AK Part,i, 11. Yargı Paketi'ni bugün Meclis Başkanlığı'na sundu. Ceza sürelerinde değişikliğe neden olacak 11. Yargı Paketi'nin detayları belli oldu.
Meclis'e sunulan yargı paketi ile yaşanacak değişiklikleri AK Parti Grup Başkanı Abdullah Güler açıkladı.
ÖRGÜT SUÇLARINA CEZALAR ARTACAK
11. Yargı Paketi ile yargılamaların makul sürede tamamlanması, yargıya ilişkin güven ve memnuniyetin yükseltilmesini de sağlamaya gayret ettiklerini ifade eden Abdullah Güler, "Teklifte suç işlenmemesinin önlenmesi, caydarıcılığın sağlanmasının, dolandırıcılık ve trafik düzenini bozan eylemlerle daha etkin mücadele edilmesi, kişilerin trafikteki can ve mal güvenliğinin sağlanmasıyla toplumsal huzurun güçlendirilmesi ve infaz sisteminin de bazı değişikliklere dair teklifimizi hazırlamış bulunuyoruz." dedi.
Detayları merakla beklenen yargı paketinde son dönemde artış gösteren örgüt suçlarına yönelik cezaların artırılması teklifi dikkatleri çekti.
Paketle birlikte, 18 yaşından küçük çocukları suça karıştıran organize suç örgütlerine yönelik cezalar ağırlaştırılıyor. Silahlı çetelerin, 18 yaşın altındakileri suç aracı olarak kullanması durumunda örgüt yöneticilerine 30 yıla kadar hapis cezası verilebilecek.
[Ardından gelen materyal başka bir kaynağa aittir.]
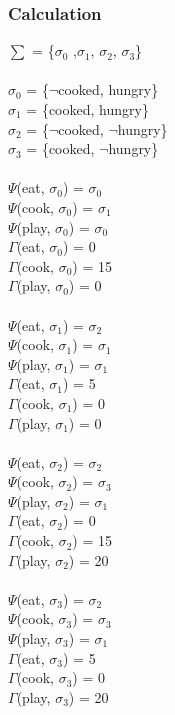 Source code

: \documentclass[11pt]{article}
\begin{document}
	\subsubsection{Calculation}\label{par:p303}
	$\sum$ = \{$\sigma_{0}$ ,$\sigma_{1}$, $\sigma_{2}$, $\sigma_{3}$\}\\
	\\
	$\sigma_{0}$ = \{$\neg$cooked, hungry\}\\
	$\sigma_{1}$ = \{cooked, hungry\}\\
	$\sigma_{2}$ = \{$\neg$cooked, $\neg$hungry\}\\
	$\sigma_{3}$ = \{cooked, $\neg$hungry\}\\
	\\
	\(  \Psi  \)(eat, $\sigma_{0}$) = $\sigma_{0}$\\
	\(  \Psi  \)(cook, $\sigma_{0}$) = $\sigma_{1}$\\
	\(  \Psi  \)(play, $\sigma_{0}$) = $\sigma_{0}$\\
	\(\Gamma\)(eat, $\sigma_{0}$) = 0\\
	\(\Gamma\)(cook, $\sigma_{0}$) = 15\\
	\(\Gamma\)(play, $\sigma_{0}$) = 0\\
	\\
	\(  \Psi  \)(eat, $\sigma_{1}$) = $\sigma_{2}$\\
	\(  \Psi  \)(cook, $\sigma_{1}$) = $\sigma_{1}$\\
	\(  \Psi  \)(play, $\sigma_{1}$) = $\sigma_{1}$\\
	\(\Gamma\)(eat, $\sigma_{1}$) = 5\\
	\(\Gamma\)(cook, $\sigma_{1}$) = 0\\
	\(\Gamma\)(play, $\sigma_{1}$) = 0\\
	\\
	\(  \Psi  \)(eat, $\sigma_{2}$) = $\sigma_{2}$\\
	\(  \Psi  \)(cook, $\sigma_{2}$) = $\sigma_{3}$\\
	\(  \Psi  \)(play, $\sigma_{2}$) = $\sigma_{1}$\\
	\(\Gamma\)(eat, $\sigma_{2}$) = 0\\
	\(\Gamma\)(cook, $\sigma_{2}$) = 15\\
	\(\Gamma\)(play, $\sigma_{2}$) = 20\\
	\\
	\(  \Psi  \)(eat, $\sigma_{3}$) = $\sigma_{2}$\\
	\(  \Psi  \)(cook, $\sigma_{3}$) = $\sigma_{3}$\\
	\(  \Psi  \)(play, $\sigma_{3}$) = $\sigma_{1}$\\
	\(\Gamma\)(eat, $\sigma_{3}$) = 5\\
	\(\Gamma\)(cook, $\sigma_{3}$) = 0\\
	\(\Gamma\)(play, $\sigma_{3}$) = 20\\
	\\
\end{document}
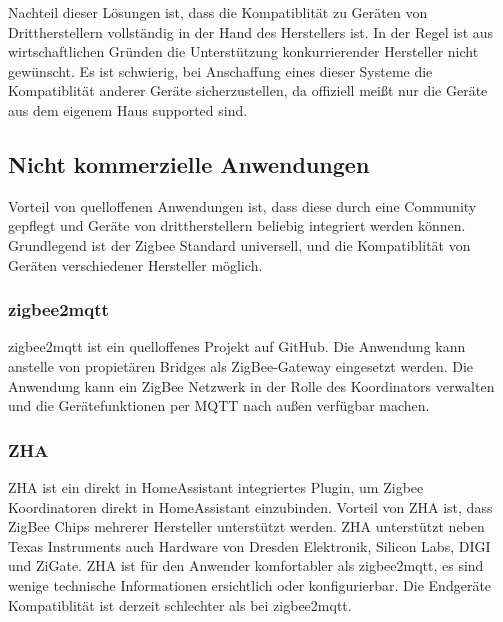 Nachteil dieser Lösungen ist, dass die Kompatiblität zu Geräten von Drittherstellern vollständig in der Hand des Herstellers ist. In der Regel ist aus
wirtschaftlichen Gründen die Unterstützung konkurrierender Hersteller nicht gewünscht. Es ist schwierig, bei Anschaffung eines dieser Systeme die Kompatiblität
anderer Geräte sicherzustellen, da offiziell meißt nur die Geräte aus dem eigenem Haus supported sind.

\subsection{Nicht kommerzielle Anwendungen}

Vorteil von quelloffenen Anwendungen ist, dass diese durch eine Community gepflegt und Geräte von drittherstellern beliebig integriert werden können.
Grundlegend ist der Zigbee Standard universell, und die Kompatiblität von Geräten verschiedener Hersteller möglich.

\subsubsection{zigbee2mqtt}

zigbee2mqtt \cite{z2m} ist ein quelloffenes Projekt auf GitHub. Die Anwendung kann anstelle von propietären Bridges als ZigBee-Gateway
eingesetzt werden. Die Anwendung kann ein ZigBee Netzwerk in der Rolle des Koordinators verwalten und die Gerätefunktionen per MQTT nach außen verfügbar machen.

\subsubsection{ZHA}
ZHA ist ein direkt in HomeAssistant integriertes Plugin, um Zigbee Koordinatoren direkt in HomeAssistant einzubinden. Vorteil
von ZHA ist, dass ZigBee Chips mehrerer Hersteller unterstützt werden. ZHA unterstützt neben Texas Instruments auch Hardware von Dresden Elektronik,
Silicon Labs, DIGI und ZiGate. ZHA ist für den Anwender komfortabler als zigbee2mqtt, es sind wenige technische Informationen ersichtlich oder konfigurierbar.
Die Endgeräte Kompatiblität ist derzeit schlechter als bei zigbee2mqtt.







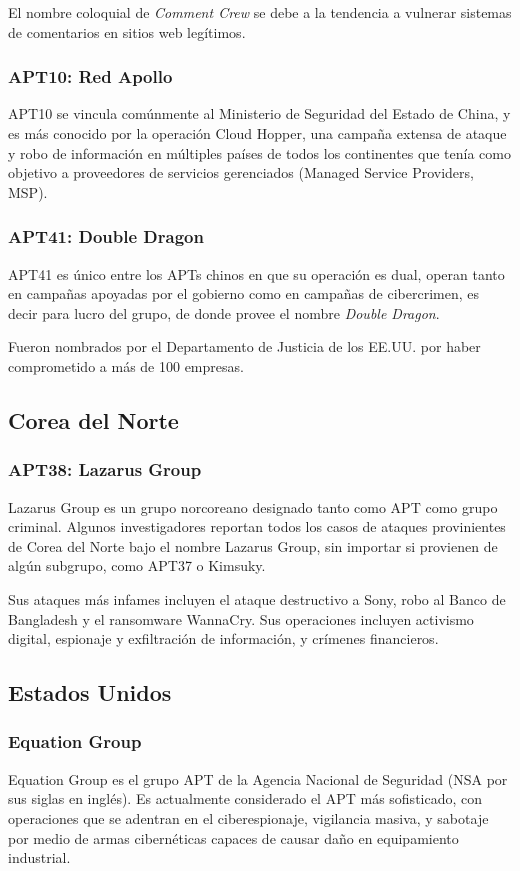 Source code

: \documentclass{article}
\begin{document}
El nombre coloquial de {\it Comment Crew} se debe a la tendencia a vulnerar sistemas de comentarios en sitios web legítimos.

\subsubsection{APT10: Red Apollo}
APT10 se vincula comúnmente al Ministerio de Seguridad del Estado de China, y es más conocido por la operación Cloud Hopper, una campaña extensa de ataque y robo de información en múltiples países de todos los continentes que tenía como objetivo a proveedores de servicios gerenciados (Managed Service Providers, MSP).

\subsubsection{APT41: Double Dragon}
APT41 es único entre los APTs chinos en que su operación es dual, operan tanto en campañas apoyadas por el gobierno como en campañas de cibercrimen, es decir para lucro del grupo, de donde provee el nombre {\it Double Dragon}.

Fueron nombrados por el Departamento de Justicia de los EE.UU. por haber comprometido a más de 100 empresas.

\subsection{Corea del Norte}
\subsubsection{APT38: Lazarus Group}
Lazarus Group es un grupo norcoreano designado tanto como APT como grupo criminal. Algunos investigadores reportan todos los casos de ataques provinientes de Corea del Norte bajo el nombre Lazarus Group, sin importar si provienen de algún subgrupo, como APT37 o Kimsuky.

Sus ataques más infames incluyen el ataque destructivo a Sony, robo al Banco de Bangladesh y el ransomware WannaCry. Sus operaciones incluyen activismo digital, espionaje y exfiltración de información, y crímenes financieros.

\subsection{Estados Unidos}
\subsubsection{Equation Group}
Equation Group es el grupo APT de la Agencia Nacional de Seguridad (NSA por sus siglas en inglés). Es actualmente considerado el APT más sofisticado, con operaciones que se adentran en el ciberespionaje, vigilancia masiva, y sabotaje por medio de armas cibernéticas capaces de causar daño en equipamiento industrial.
\end{document}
11. YARGI PAKETİ'NİN DETAYLARI AÇIKLANDI
Toplu alanlarda havaya ateş açarak kamu güvenliğini tehlikeye atan kişilere yönelik cezalar da artırılıyor. Bu suçu işleyenlere 7 yıl 6 aya kadar hapis cezası uygulanması öngörülüyor.
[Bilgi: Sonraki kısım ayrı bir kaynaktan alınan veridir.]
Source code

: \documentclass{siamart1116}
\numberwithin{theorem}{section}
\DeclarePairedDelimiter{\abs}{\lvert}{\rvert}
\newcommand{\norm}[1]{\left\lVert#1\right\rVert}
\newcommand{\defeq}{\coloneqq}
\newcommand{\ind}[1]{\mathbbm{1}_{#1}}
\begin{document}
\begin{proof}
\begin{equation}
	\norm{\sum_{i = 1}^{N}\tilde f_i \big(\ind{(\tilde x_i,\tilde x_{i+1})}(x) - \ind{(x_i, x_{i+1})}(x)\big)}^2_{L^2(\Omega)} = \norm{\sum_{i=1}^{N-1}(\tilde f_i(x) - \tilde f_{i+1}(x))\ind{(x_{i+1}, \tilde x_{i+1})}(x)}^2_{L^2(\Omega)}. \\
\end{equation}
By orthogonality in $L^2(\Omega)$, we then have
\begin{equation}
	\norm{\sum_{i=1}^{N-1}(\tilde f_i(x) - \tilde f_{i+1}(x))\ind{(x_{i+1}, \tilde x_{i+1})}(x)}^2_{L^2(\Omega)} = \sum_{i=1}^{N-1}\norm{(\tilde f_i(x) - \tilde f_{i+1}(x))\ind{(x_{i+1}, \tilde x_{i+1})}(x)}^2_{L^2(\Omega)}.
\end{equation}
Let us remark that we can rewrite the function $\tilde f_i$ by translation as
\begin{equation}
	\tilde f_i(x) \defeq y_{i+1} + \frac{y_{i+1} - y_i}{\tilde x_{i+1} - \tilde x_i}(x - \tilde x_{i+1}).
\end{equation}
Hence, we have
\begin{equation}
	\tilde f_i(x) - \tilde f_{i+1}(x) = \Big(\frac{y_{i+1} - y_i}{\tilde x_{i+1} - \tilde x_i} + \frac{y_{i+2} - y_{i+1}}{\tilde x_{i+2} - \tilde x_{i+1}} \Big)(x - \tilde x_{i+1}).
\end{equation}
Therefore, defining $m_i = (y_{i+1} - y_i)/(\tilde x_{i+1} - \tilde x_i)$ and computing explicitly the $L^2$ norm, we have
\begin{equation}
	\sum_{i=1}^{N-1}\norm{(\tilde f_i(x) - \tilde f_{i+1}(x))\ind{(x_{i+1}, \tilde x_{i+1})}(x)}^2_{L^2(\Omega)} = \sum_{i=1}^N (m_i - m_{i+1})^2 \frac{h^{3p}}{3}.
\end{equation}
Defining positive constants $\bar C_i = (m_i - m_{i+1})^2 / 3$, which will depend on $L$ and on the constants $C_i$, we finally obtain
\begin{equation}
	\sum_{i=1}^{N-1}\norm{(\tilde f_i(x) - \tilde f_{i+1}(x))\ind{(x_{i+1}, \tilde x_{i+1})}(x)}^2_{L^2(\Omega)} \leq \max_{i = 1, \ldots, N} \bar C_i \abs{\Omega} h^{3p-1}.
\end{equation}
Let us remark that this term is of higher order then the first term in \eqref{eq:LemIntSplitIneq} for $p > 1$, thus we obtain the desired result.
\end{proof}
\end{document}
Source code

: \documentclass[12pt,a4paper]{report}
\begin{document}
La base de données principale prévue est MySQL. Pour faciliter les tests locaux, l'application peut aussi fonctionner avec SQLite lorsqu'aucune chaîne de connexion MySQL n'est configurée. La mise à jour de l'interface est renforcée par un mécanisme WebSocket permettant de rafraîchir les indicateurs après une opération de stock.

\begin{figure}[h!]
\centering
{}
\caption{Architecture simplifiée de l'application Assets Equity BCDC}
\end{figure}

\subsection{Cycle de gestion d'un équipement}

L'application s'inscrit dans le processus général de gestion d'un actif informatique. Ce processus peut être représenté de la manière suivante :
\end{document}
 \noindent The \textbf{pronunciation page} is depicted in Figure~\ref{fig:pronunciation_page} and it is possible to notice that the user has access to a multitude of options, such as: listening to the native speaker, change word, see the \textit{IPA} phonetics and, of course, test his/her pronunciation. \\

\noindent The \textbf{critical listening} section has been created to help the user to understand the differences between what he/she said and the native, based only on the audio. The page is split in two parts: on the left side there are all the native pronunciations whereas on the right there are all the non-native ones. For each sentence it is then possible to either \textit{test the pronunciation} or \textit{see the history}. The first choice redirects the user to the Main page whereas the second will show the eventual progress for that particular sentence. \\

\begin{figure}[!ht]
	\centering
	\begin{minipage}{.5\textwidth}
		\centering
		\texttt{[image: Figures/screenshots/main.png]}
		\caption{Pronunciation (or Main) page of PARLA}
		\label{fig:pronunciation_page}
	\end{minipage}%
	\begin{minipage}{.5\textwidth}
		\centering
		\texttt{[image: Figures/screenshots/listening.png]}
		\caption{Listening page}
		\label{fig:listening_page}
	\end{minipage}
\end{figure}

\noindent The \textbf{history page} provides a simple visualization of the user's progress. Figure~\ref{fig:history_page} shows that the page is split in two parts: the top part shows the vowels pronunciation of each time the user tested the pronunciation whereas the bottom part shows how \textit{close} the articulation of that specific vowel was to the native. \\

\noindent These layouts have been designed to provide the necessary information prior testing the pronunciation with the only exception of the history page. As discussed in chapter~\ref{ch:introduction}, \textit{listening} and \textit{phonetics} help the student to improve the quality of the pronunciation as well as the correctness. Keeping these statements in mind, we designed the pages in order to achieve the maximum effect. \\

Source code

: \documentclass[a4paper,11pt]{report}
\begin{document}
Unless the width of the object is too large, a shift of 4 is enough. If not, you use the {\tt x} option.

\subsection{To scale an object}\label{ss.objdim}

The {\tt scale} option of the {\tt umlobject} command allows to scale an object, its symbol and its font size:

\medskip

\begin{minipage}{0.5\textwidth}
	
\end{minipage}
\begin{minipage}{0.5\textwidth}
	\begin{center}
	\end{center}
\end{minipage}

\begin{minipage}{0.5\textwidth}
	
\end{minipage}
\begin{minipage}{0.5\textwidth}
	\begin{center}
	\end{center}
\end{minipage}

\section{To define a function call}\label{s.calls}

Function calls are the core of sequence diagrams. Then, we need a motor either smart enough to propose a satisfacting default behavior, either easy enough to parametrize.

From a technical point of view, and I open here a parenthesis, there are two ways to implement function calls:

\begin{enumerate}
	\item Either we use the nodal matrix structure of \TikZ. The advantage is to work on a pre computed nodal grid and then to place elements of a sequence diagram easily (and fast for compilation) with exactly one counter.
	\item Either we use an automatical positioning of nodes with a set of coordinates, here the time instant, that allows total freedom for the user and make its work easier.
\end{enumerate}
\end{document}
Ayrıca, trafikte "yol kesme" eylemi tek başına bir suç olarak tanımlanıyor. Bir aracı durduran veya hareket etmesini engelleyen kişiye 3 yıla kadar hapis cezası verilebilecek. Taksirle yaralama suçunda ise basit halde ceza 2 yıla, birden fazla kişinin yaralanmasına neden olunması durumunda ise 5 yıla kadar hapis cezası olarak düzenleniyor.
BİLİŞİM SUÇLARINA YENİ ÖNLEMLER PAKETTE YER ALDI
11. Yargı Paketi, bilişim suçlarıyla mücadeleye yönelik yeni tedbirler de getiriyor. Buna göre, fotoğraf, yüz tanıma, parmak izi veya çipli kimlik kartı gibi biyometrik doğrulama yöntemleri olmadan banka hesabı açılamayacak. Şüpheli durumlarda ilgili banka hesabı 48 saate kadar askıya alınabilecek.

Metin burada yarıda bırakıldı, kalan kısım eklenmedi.